→ **About this task**
Only the number is wanted: tally the lines below that contain the word "FuncGPT".

→ **The data**
****

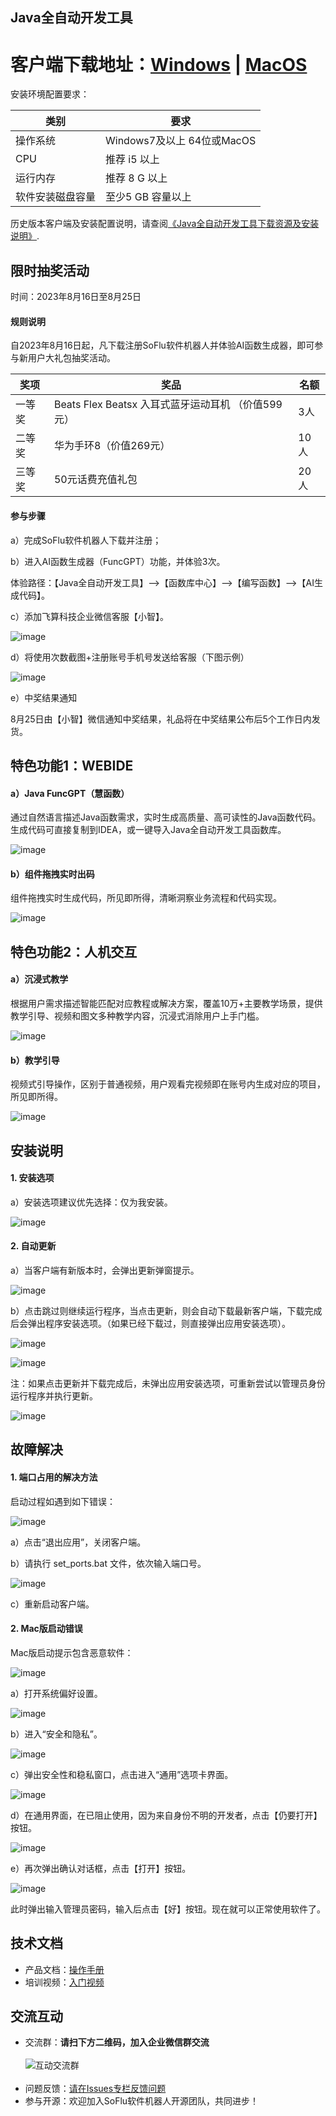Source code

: Java全自动开发工具
-----------------------------------

# 客户端下载地址：[Windows](https://download.feisuanyz.com/release-java/SoFlu_Java_Setup_latest.exe) | [MacOS](https://download.feisuanyz.com/release-mac-java/SoFlu_Java_Setup_latest.dmg)

安装环境配置要求：

| 类别       | 要求             |
|----------|----------------|
| 操作系统     | Windows7及以上 64位或MacOS |
| CPU      | 推荐 i5 以上       |
| 运行内存     | 推荐 8 G 以上      |
| 软件安装磁盘容量 | 至少5 GB 容量以上    |

历史版本客户端及安装配置说明，请查阅[《Java全自动开发工具下载资源及安装说明》](https://github.com/feisuanyz/Java-ADT/tree/main/.%20Installation%20Resource).

限时抽奖活动
-----------------------------------

时间：2023年8月16日至8月25日

#### 规则说明

自2023年8月16日起，凡下载注册SoFlu软件机器人并体验AI函数生成器，即可参与新用户大礼包抽奖活动。

| 奖项  | 奖品                                   | 名额  |
|-----|--------------------------------------|-----|
| 一等奖 | Beats Flex Beatsx 入耳式蓝牙运动耳机 （价值599元） | 3人  |
| 二等奖 | 华为手环8（价值269元）                        | 10人 |
| 三等奖 | 50元话费充值礼包                            | 20人 |

#### 参与步骤

a）完成SoFlu软件机器人下载并注册；

b）进入AI函数生成器（FuncGPT）功能，并体验3次。

体验路径：【Java全自动开发工具】—>【函数库中心】—>【编写函数】—>【AI生成代码】。

c）添加飞算科技企业微信客服【小智】。

![image](https://github.com/feisuanyz/Java-ADT/assets/79617492/a5d86f9a-2155-4f9c-b072-8db02ba18cc3)

d）将使用次数截图+注册账号手机号发送给客服（下图示例）

![image](https://github.com/feisuanyz/Java-ADT/assets/79617492/4cfef88f-5976-436c-b01d-9d9b4103c734)

e）中奖结果通知

8月25日由【小智】微信通知中奖结果，礼品将在中奖结果公布后5个工作日内发货。


特色功能1：WEBIDE
-----------------------------------

#### a）Java FuncGPT（慧函数）

通过自然语言描述Java函数需求，实时生成高质量、高可读性的Java函数代码。生成代码可直接复制到IDEA，或一键导入Java全自动开发工具函数库。

![image](https://github.com/feisuanyz/Java-Adp/assets/79617492/44a841b3-c3d6-4130-9ff6-1d94825cac86)

#### b）组件拖拽实时出码

组件拖拽实时生成代码，所见即所得，清晰洞察业务流程和代码实现。

![image](https://github.com/feisuanyz/Java-Adp/assets/79617492/44ff263e-9125-4e87-afe1-295414f209ca)

特色功能2：人机交互
-----------------------------------

#### a）沉浸式教学

根据用户需求描述智能匹配对应教程或解决方案，覆盖10万+主要教学场景，提供教学引导、视频和图文多种教学内容，沉浸式消除用户上手门槛。

![image](https://github.com/feisuanyz/Java-Adp/assets/79617492/2fa8d326-93bd-475e-9243-59f66d322485)

#### b）教学引导

视频式引导操作，区别于普通视频，用户观看完视频即在账号内生成对应的项目，所见即所得。

![image](https://github.com/feisuanyz/Java-Adp/assets/79617492/d1179335-42ab-44fe-93df-6364fab14520)

安装说明
-----------------------------------

#### 1. 安装选项

a）安装选项建议优先选择：仅为我安装。

![image](https://github.com/feisuanyz/Java-Adp/assets/79617492/9c277334-8b9e-41f7-bfc5-347238d9acaf)

#### 2. 自动更新

a）当客户端有新版本时，会弹出更新弹窗提示。

![image](https://github.com/feisuanyz/Java-Adp/assets/79617492/577561f1-3adb-4200-9051-150e4da4fdc9)

b）点击跳过则继续运行程序，当点击更新，则会自动下载最新客户端，下载完成后会弹出程序安装选项。（如果已经下载过，则直接弹出应用安装选项）。

![image](https://github.com/feisuanyz/Java-Adp/assets/79617492/0edddafe-436b-4a4a-ba41-144796e28f4d)

![image](https://github.com/feisuanyz/Java-Adp/assets/79617492/c0f4842d-93e3-46a6-b21c-8f583c82c28f)

注：如果点击更新并下载完成后，未弹出应用安装选项，可重新尝试以管理员身份运行程序并执行更新。

![image](https://github.com/feisuanyz/Java-Adp/assets/79617492/2d535c68-6382-4386-a6ee-5c72a46e1e6c)

故障解决
-----------------------------------

#### 1. 端口占用的解决方法

启动过程如遇到如下错误：

![image](https://github.com/feisuanyz/Java-Adp/assets/79617492/387d9715-7ae6-47e2-83f3-ab3e6e1b4316)

a）点击“退出应用”，关闭客户端。

b）请执行 set_ports.bat 文件，依次输入端口号。

![image](https://github.com/feisuanyz/Java-Adp/assets/79617492/64f7fd71-6e09-40c8-9167-dd707faaa764)

c）重新启动客户端。

#### 2. Mac版启动错误

Mac版启动提示包含恶意软件：

![image](https://github.com/feisuanyz/Java-ADT/assets/79617492/314cfbab-a1f1-4264-a77b-f83641d5d9d3)

a）打开系统偏好设置。

![image](https://github.com/feisuanyz/Java-ADT/assets/79617492/3b94a244-f40f-4bb8-8bbe-8b5804463b0f)

b）进入“安全和隐私”。

![image](https://github.com/feisuanyz/Java-ADT/assets/79617492/f694c746-1116-46f9-8c8e-8752819b63d8)

c）弹出安全性和稳私窗口，点击进入“通用”选项卡界面。

![image](https://github.com/feisuanyz/Java-ADT/assets/79617492/6891fbbb-eea2-4bfe-a11a-b91f1fc64a2f)

d）在通用界面，在已阻止使用，因为来自身份不明的开发者，点击【仍要打开】按钮。

![image](https://github.com/feisuanyz/Java-ADT/assets/79617492/43f9b2a9-86c4-4f17-ac09-b3d55149f5ae)

e）再次弹出确认对话框，点击【打开】按钮。

![image](https://github.com/feisuanyz/Java-ADT/assets/79617492/af4314ec-7528-4ae5-aec0-42d3d7618f1e)

此时弹出输入管理员密码，输入后点击【好】按钮。现在就可以正常使用软件了。

**技术文档**
-----------------------------------
- 产品文档：[操作手册](https://feisuanyz.com/support/helpCenter/)
- 培训视频：[入门视频](https://feisuanyz.com/shortVideo/list/)

**交流互动**
-----------------------------------
- 交流群：**请扫下方二维码，加入企业微信群交流** <br><br>
![互动交流群](https://github.com/feisuanyz/SoFlu-adp/blob/main/images/QRCode.PNG) <br><br>
- 问题反馈：[请在Issues专栏反馈问题](https://github.com/feisuanyz/SoFlu-adp/issues)
- 参与开源：欢迎加入SoFlu软件机器人开源团队，共同进步！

****

→ **Completed task**
2